(Beginning of Recorded information)

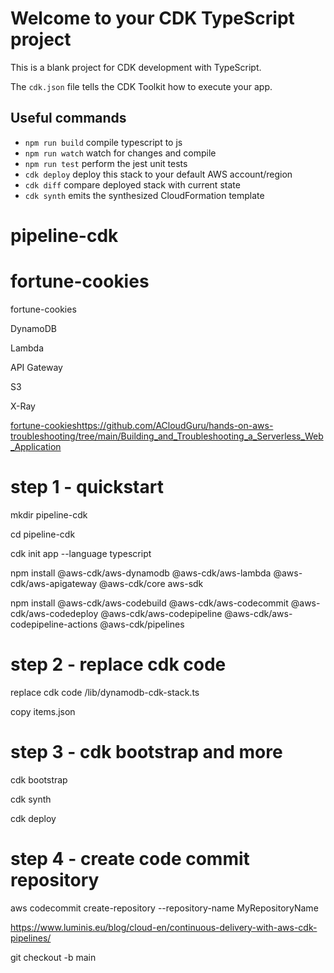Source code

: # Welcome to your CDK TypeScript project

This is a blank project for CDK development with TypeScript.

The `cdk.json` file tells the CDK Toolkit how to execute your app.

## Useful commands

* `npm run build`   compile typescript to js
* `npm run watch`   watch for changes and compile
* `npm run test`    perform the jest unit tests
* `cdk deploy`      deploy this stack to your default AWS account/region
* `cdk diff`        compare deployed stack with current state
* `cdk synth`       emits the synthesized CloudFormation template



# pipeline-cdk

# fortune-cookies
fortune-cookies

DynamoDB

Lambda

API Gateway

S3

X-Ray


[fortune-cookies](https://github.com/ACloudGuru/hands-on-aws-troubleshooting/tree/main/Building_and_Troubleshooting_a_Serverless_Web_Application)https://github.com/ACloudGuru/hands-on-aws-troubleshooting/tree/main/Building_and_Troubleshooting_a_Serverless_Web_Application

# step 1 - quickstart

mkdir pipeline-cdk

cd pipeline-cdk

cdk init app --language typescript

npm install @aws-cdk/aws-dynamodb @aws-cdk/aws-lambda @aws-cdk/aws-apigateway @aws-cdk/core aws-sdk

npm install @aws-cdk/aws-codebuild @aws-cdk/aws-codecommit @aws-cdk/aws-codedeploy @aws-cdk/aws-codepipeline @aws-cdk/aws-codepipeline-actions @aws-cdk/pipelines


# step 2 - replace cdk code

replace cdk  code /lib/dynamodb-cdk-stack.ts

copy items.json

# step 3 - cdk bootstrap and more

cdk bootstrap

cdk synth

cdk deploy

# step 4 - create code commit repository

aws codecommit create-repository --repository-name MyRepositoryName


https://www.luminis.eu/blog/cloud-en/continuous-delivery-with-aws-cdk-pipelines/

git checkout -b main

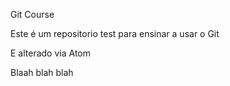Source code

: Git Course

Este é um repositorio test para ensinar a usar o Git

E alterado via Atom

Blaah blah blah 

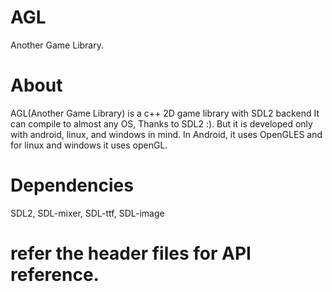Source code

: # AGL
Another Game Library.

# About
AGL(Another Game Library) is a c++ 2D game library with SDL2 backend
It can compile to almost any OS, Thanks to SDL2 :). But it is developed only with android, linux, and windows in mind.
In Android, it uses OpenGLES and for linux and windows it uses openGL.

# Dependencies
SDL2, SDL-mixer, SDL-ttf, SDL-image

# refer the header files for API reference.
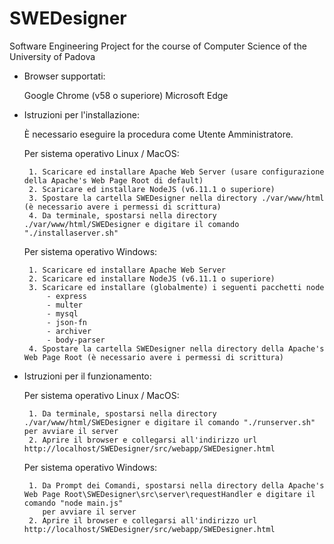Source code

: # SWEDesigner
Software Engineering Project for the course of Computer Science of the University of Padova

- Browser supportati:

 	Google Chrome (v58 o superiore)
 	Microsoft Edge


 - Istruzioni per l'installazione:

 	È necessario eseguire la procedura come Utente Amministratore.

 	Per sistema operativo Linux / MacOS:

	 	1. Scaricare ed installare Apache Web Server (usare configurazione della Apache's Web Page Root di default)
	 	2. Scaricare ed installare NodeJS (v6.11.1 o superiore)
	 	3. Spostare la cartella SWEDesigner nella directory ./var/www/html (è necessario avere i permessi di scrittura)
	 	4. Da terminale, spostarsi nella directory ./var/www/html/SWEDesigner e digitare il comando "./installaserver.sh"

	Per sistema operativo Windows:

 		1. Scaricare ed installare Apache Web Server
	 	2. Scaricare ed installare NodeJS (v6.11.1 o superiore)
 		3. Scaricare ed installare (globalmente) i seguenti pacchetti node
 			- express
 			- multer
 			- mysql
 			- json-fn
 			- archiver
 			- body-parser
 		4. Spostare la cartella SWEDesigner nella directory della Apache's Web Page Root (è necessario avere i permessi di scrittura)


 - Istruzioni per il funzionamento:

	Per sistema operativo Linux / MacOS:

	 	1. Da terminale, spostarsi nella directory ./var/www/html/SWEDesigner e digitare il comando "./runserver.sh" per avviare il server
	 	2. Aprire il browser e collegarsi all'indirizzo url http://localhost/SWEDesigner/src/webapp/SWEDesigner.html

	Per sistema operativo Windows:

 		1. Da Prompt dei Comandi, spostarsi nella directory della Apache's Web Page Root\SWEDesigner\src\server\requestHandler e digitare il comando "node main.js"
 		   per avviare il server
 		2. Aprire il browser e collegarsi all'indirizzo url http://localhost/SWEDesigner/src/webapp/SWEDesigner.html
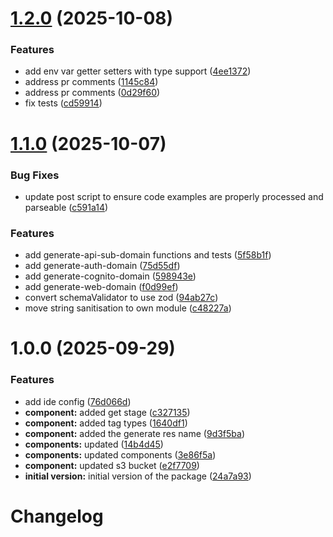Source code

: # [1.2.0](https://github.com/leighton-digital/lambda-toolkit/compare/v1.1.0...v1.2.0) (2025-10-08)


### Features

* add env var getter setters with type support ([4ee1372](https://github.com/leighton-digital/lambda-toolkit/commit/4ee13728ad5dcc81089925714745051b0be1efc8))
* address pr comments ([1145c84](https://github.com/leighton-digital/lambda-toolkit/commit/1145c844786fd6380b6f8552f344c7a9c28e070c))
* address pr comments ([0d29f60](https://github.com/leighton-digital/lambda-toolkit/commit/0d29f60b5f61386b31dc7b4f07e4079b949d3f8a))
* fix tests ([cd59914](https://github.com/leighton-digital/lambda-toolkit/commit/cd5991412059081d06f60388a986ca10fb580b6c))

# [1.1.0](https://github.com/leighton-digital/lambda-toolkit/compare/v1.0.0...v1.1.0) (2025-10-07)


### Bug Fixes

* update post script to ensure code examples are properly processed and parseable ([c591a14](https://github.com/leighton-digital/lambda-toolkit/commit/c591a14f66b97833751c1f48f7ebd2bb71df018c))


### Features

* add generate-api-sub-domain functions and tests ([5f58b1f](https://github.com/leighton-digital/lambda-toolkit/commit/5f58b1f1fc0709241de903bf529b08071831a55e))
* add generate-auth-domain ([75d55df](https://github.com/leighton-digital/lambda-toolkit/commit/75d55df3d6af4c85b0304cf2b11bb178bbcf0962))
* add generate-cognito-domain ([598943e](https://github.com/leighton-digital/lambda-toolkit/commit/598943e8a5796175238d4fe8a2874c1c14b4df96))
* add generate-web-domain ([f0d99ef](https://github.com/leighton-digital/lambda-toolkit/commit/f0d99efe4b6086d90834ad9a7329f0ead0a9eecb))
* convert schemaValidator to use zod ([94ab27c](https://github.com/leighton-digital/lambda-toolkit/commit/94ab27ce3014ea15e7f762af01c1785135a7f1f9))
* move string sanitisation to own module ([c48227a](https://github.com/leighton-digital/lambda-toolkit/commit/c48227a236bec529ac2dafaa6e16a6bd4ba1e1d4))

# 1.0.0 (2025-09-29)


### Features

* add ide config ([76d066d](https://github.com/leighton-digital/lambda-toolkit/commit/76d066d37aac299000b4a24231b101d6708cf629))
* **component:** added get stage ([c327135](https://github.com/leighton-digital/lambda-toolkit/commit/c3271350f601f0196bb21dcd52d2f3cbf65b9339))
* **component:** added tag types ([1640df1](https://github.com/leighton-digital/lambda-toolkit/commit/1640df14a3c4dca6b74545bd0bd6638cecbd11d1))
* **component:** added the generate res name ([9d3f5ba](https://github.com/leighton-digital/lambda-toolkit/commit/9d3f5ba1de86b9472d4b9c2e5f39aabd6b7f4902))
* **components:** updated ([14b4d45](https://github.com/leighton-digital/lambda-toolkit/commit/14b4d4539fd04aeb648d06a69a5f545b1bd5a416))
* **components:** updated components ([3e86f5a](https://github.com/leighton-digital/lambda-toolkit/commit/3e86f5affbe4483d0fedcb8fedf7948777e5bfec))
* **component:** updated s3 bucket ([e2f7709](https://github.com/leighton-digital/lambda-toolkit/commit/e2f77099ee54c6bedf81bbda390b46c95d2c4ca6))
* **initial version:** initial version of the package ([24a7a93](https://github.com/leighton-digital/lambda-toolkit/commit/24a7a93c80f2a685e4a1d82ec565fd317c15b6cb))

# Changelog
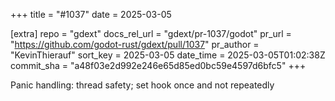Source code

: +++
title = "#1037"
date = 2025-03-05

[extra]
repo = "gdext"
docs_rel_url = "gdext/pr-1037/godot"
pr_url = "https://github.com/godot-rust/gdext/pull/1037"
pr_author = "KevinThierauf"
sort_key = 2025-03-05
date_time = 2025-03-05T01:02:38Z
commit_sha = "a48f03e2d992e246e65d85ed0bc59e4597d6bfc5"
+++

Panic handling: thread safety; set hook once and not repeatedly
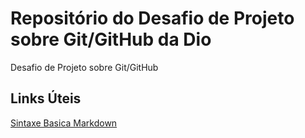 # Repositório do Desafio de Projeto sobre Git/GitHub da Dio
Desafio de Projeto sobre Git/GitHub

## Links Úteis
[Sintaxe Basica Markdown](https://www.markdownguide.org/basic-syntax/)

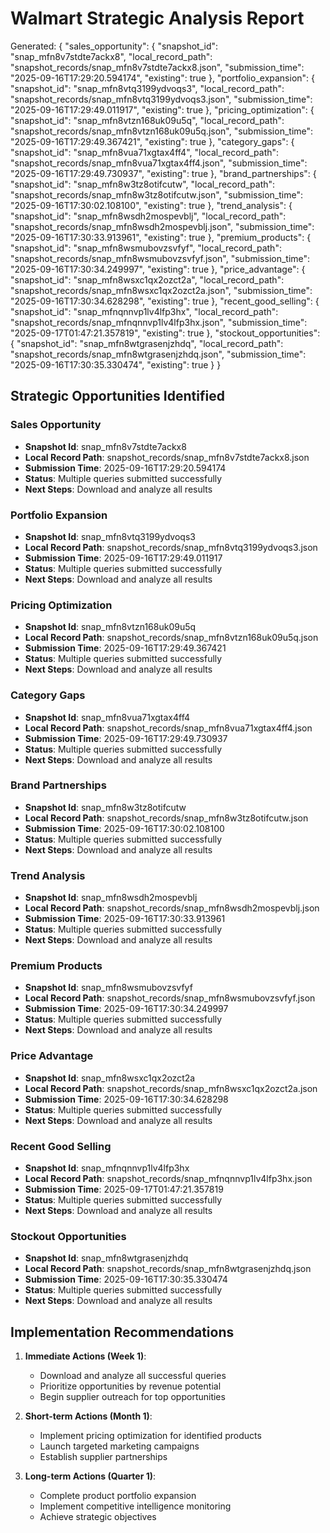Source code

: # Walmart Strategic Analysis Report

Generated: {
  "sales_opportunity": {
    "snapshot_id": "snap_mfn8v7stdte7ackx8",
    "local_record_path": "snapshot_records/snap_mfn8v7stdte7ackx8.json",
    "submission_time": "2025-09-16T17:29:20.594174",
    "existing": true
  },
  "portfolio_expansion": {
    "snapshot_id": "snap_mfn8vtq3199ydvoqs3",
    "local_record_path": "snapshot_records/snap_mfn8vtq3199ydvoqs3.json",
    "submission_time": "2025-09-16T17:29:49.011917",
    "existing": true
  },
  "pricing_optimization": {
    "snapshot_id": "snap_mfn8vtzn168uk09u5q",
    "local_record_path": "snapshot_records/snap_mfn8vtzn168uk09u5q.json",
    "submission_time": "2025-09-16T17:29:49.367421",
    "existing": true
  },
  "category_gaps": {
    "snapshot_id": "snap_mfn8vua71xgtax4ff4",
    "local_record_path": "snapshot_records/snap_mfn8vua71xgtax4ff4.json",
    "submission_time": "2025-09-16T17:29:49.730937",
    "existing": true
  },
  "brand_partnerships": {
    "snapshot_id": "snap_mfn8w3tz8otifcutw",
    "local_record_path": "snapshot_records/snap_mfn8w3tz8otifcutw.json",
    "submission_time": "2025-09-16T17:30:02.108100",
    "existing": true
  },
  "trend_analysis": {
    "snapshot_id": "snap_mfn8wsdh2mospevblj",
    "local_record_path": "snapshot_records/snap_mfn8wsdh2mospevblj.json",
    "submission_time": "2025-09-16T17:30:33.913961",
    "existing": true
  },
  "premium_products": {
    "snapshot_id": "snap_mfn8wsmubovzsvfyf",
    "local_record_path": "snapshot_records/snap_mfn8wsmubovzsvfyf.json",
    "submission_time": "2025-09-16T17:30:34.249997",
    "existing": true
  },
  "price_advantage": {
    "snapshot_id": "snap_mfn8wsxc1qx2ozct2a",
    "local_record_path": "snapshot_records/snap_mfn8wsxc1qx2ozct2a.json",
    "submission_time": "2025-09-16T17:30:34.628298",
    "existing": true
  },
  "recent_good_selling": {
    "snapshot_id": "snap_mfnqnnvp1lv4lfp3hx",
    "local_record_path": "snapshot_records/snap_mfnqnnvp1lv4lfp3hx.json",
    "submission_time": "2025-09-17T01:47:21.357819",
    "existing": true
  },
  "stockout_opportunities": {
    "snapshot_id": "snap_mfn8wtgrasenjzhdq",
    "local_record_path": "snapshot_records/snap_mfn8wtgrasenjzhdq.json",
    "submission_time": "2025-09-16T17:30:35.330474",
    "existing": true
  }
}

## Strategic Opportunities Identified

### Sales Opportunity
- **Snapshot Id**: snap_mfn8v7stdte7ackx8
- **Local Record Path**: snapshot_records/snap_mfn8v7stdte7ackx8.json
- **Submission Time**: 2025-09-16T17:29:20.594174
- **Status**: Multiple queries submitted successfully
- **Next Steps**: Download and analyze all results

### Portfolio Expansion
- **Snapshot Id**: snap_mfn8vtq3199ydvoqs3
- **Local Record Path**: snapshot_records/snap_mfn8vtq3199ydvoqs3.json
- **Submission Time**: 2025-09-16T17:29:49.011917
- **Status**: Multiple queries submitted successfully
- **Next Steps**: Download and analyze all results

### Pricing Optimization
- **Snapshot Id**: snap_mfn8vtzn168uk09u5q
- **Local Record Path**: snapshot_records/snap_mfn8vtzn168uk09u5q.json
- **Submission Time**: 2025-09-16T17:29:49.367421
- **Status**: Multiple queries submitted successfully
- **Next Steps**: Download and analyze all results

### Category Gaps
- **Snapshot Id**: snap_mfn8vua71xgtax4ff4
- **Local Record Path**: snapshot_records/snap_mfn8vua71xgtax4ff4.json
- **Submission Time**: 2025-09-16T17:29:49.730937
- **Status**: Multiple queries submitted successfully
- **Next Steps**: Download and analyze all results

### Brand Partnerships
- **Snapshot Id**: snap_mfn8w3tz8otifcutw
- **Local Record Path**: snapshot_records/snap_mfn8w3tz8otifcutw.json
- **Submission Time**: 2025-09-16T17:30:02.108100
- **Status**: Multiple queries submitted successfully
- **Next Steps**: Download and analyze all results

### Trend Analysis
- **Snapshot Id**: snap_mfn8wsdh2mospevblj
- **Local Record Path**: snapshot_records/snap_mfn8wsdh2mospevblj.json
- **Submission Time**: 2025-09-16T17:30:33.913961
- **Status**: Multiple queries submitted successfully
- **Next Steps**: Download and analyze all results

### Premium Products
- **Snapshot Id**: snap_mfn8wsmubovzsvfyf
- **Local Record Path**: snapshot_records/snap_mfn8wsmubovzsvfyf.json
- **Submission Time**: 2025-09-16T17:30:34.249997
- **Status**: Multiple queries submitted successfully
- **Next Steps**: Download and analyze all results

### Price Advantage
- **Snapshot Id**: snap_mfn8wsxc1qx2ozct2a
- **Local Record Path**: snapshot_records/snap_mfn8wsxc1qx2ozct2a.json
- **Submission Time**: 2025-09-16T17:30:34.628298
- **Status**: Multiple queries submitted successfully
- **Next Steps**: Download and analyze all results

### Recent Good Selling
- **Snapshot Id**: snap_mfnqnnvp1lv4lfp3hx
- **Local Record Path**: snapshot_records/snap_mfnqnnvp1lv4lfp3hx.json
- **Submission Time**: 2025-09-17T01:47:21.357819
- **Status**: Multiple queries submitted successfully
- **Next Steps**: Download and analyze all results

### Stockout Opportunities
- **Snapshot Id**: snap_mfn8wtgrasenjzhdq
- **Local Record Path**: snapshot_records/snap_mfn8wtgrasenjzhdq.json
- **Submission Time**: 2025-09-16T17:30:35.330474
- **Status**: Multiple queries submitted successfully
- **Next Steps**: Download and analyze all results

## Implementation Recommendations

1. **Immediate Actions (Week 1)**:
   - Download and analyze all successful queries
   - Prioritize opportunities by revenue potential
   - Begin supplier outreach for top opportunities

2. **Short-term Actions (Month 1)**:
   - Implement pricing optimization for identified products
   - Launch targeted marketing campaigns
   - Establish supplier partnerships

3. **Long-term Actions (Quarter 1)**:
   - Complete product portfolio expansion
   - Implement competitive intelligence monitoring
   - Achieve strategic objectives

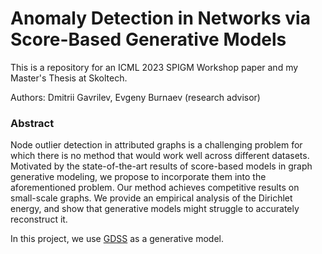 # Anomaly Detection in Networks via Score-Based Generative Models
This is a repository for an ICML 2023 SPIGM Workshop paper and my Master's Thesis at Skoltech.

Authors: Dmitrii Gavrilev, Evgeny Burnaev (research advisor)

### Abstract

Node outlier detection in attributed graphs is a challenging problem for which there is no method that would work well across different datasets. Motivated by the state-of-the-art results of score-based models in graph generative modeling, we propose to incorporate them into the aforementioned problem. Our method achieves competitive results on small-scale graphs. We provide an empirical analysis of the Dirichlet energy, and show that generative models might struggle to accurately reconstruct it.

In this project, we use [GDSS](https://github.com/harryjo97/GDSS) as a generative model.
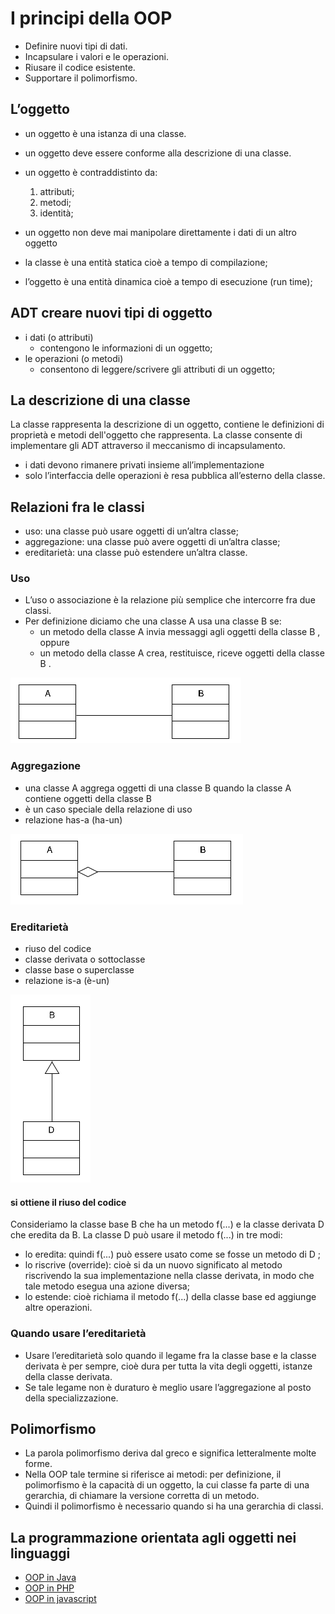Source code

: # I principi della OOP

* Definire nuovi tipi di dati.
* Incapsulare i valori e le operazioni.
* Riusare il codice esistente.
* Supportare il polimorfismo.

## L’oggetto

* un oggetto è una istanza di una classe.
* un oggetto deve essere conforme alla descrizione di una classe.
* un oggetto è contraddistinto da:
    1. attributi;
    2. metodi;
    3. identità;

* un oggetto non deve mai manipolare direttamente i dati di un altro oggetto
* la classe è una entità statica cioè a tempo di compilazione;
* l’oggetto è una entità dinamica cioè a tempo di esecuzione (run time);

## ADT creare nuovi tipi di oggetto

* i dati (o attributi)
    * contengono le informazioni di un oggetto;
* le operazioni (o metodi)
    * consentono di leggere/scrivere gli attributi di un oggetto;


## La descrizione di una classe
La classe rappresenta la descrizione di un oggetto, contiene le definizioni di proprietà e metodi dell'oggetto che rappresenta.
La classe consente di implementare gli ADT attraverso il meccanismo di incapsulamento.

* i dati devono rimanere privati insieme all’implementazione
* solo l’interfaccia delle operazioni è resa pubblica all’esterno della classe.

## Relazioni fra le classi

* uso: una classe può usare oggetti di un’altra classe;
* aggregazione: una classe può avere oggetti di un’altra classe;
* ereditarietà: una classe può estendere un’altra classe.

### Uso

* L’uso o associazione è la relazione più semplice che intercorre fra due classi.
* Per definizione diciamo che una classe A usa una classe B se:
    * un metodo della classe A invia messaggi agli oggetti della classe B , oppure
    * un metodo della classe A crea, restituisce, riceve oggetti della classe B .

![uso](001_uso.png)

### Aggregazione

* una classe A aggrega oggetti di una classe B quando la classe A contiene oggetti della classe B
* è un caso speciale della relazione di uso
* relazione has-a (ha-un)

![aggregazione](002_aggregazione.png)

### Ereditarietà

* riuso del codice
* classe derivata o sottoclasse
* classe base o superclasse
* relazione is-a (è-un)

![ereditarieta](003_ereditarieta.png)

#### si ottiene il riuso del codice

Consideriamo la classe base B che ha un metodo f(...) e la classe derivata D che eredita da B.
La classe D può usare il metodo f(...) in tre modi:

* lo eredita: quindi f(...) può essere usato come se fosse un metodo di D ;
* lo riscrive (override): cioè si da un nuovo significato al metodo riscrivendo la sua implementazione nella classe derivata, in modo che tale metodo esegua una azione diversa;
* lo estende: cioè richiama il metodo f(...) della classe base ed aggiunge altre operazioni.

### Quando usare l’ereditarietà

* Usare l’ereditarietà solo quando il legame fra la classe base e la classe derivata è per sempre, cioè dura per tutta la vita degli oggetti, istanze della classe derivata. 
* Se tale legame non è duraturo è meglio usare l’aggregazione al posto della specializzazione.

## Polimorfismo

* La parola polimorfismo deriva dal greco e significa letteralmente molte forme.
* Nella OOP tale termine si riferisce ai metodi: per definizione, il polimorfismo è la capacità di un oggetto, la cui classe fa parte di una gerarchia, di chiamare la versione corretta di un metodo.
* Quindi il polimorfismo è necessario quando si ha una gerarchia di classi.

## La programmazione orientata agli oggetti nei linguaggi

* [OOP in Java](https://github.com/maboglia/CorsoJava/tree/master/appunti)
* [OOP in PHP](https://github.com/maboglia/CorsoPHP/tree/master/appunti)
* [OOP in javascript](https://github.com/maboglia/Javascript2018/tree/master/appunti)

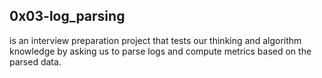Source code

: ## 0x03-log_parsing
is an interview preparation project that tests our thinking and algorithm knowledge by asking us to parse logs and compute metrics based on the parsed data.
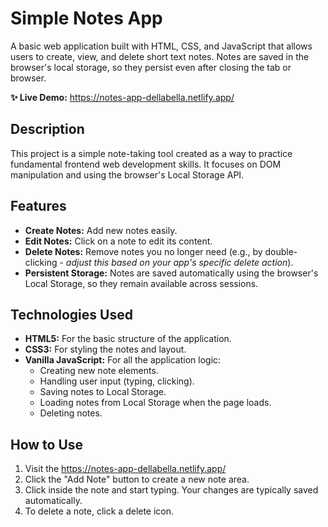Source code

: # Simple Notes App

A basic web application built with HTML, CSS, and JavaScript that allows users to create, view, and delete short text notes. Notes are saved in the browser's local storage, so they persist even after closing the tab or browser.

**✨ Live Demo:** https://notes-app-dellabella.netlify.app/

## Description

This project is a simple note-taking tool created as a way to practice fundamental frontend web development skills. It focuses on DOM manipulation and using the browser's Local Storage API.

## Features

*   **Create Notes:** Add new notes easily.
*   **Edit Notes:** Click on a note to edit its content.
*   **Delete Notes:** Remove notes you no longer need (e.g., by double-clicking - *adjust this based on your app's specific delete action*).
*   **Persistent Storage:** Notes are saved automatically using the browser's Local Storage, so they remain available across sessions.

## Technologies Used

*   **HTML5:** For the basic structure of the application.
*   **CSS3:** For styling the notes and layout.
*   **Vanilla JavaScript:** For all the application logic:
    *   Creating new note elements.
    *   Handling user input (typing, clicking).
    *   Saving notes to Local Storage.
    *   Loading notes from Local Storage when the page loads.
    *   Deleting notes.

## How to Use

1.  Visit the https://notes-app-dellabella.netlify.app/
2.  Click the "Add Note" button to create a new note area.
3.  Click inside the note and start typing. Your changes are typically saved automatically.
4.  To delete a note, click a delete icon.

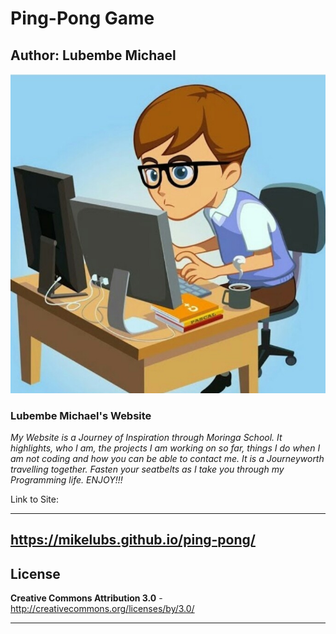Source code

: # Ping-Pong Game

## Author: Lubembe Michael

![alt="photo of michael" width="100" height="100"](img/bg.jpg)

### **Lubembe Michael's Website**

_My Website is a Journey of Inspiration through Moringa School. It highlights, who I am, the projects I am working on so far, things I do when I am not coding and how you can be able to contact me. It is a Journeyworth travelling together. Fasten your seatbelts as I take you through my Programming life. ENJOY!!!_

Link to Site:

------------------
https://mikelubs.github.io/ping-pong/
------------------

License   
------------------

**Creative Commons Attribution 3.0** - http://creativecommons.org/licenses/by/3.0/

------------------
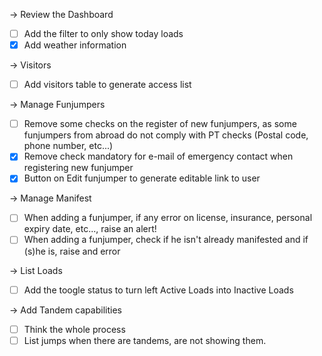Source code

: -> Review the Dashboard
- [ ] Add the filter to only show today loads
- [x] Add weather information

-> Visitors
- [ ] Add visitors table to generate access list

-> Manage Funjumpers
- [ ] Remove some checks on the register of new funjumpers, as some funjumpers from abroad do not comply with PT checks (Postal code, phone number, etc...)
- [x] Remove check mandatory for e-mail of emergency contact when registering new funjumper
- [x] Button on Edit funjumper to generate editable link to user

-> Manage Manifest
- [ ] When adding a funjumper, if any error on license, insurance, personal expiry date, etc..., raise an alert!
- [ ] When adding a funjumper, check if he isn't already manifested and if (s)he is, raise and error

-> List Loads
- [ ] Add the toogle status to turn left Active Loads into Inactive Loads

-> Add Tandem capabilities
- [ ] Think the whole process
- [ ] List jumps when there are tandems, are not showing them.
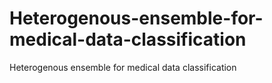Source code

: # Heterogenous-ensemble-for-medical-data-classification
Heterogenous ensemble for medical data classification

(End of Recorded information)

# [Your goal]
Print the line above containing "SDL2, SDL-mixer, SDL-ttf, SDL-image", the line containing "Microsoft Edge", and everything between them, exactly as written. Pictures stay out.

# [Solution to the problem]
SDL2, SDL-mixer, SDL-ttf, SDL-image

# refer the header files for API reference.
Source code

: # SWEDesigner
Software Engineering Project for the course of Computer Science of the University of Padova

- Browser supportati:

 	Google Chrome (v58 o superiore)
 	Microsoft Edge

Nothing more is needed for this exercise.